2021/03/11
グラント・グリーンも参加したビッグ・ジョン・パットンのブルーノート作品おすすめ盤まとめ
ブルーノート・レコードに多くの名作を残したオルガン奏者ビッグ・ジョン・パットンをご紹介します。
グラント・グリーンも参加したソウル・ジャズの名作もあります。
今回は、ジャズの名門ブルーノート・レコードに数多くのオルガン作品を吹き込んだオルガン奏者のビッグ・ジョン・パットンの作品をまとめてご紹介したいと思います。
1935年7月12日に米国ミズーリ州カンザスシティに生まれたジョン・パットンは、8歳の頃からピアノを始め、その頃からラジオで聴いた楽曲を何でも演奏する才能を持っていました。
母親も教会でピアノを弾いていたため、パットンの才能にいち早く気づき、母自ら楽譜の読み方を教えたといいます。
その後、ハイスクール在籍時からセミ・プロとして活動していたパットンは、R&Bシンガーのロイド・プライスに見出され、プロ・ミュージシャンとして正式なキャリアをスタートすることとなります。
ロイド・プライスのバンドに在籍していた時代から、パットンはピアノだけでなくオルガンも弾くようになりました。
このバンドから離れ、ジャズ・ミュージシャンを目指してNYに向かう頃には、完全にオルガン奏者になっていたとのことです。

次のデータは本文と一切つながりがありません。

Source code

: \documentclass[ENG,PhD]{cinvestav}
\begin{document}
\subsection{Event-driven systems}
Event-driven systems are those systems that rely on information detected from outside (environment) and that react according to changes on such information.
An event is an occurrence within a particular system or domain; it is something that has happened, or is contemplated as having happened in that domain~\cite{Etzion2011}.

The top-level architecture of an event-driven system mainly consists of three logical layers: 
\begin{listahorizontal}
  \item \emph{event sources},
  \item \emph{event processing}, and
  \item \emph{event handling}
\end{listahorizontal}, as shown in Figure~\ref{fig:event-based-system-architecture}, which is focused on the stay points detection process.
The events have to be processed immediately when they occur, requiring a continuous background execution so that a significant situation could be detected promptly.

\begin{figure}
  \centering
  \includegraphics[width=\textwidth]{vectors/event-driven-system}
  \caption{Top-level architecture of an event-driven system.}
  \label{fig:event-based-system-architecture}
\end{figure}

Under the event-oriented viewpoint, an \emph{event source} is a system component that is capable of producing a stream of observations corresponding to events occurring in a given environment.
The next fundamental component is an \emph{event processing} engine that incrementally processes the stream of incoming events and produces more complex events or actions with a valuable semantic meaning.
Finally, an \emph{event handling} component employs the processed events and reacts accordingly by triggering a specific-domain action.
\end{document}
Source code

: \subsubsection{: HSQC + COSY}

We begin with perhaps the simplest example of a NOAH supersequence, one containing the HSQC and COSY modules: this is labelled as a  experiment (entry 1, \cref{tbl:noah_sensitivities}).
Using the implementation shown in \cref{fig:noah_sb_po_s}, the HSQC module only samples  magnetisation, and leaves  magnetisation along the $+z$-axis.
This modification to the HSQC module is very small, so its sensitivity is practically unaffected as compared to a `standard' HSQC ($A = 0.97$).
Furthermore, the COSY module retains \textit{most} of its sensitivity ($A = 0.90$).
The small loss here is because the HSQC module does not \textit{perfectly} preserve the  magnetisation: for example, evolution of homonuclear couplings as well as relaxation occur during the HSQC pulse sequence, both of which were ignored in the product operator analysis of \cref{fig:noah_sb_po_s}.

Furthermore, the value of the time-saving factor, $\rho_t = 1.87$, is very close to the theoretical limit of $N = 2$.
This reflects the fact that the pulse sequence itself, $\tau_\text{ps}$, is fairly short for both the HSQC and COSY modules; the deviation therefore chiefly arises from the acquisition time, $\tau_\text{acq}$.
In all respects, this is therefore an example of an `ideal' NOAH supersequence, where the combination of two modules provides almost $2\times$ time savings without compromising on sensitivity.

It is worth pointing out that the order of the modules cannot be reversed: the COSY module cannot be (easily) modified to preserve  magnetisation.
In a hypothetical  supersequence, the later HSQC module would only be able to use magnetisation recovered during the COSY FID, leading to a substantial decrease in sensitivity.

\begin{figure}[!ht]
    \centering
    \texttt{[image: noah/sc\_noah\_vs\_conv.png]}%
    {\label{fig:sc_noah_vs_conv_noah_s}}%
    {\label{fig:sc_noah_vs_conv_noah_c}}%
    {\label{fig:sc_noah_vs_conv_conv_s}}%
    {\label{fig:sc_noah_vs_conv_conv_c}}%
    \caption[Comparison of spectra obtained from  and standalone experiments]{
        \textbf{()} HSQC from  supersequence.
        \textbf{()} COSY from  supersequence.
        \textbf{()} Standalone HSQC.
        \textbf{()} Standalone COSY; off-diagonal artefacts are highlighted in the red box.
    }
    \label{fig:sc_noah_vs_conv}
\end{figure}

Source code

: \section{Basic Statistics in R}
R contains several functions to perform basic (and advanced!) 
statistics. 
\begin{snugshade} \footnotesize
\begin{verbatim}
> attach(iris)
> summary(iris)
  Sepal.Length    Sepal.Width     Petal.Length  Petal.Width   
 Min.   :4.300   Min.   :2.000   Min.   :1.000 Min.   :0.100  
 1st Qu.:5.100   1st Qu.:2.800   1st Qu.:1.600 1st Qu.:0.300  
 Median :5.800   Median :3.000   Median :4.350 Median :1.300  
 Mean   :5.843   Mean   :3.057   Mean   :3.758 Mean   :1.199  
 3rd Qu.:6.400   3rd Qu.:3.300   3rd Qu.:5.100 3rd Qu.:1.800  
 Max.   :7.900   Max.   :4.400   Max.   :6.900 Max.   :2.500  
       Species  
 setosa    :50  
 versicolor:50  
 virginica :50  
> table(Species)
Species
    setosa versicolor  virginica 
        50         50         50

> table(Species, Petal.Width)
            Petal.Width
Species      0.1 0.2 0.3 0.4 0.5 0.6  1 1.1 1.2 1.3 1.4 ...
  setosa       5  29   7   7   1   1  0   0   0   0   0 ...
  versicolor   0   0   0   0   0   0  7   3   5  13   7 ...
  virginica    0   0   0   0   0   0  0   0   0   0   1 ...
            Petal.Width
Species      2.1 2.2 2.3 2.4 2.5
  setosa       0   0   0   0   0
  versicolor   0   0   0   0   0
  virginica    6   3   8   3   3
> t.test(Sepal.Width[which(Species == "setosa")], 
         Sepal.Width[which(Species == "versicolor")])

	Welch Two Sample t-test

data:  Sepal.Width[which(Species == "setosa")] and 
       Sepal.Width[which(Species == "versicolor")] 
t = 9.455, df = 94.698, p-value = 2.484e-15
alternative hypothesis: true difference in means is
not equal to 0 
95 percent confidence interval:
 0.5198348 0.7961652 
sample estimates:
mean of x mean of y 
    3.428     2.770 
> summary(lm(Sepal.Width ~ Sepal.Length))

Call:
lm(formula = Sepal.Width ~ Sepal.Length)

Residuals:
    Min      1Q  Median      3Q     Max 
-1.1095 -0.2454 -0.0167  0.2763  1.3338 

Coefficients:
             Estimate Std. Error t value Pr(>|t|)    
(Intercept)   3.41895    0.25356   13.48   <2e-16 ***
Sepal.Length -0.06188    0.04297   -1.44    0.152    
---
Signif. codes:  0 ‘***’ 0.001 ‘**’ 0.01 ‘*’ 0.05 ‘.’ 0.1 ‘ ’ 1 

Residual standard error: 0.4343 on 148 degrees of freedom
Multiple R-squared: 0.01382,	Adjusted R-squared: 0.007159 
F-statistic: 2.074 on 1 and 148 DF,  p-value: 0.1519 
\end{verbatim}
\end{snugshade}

NYに住むようになってからは、ソニー・スティットやジーン・アモンズ、ジョニー・グリフィンやエディ・ロックジョー・デイヴィス等のオルガンと相性の良いミュージシャンと共演を果たしています。
それから後に、アルト・サックス奏者のルー・ドナルドソンの目に留まり、ジャズ・ギタリストのグラント・グリーンとドラム奏者のベン・ディクソン共々、ドナルドソンのバンドに所属することになります。
そしてパットンが27サイを迎えた頃、ついに名門ブルーノート・レコードからリーダー作を発表するチャンスを手にするのでした。
今回は、そのビッグ・ジョン・パットンがブルーノート・レコードに残したおすすめの作品をまとめてご紹介したいと思います。
Big John Patton – 『Along Came John』
1963年4月5日に録音されたビッグ・ジョン・パットンにとっての初のリーダー作となる『Along Came John』は、パットンにとっても気心の知れた仲間内で録音されたようなくつろいだ作品です。
ギターにグラント・グリーン、ドラムにベン・ディクソンと、ルー・ドナルドソン・バンドの仲間達を迎え、更にオルガン作品と相性の良いフレッド・ジャクソンとハロルド・ヴィックという2名のテナー・サックス奏者も参加しています。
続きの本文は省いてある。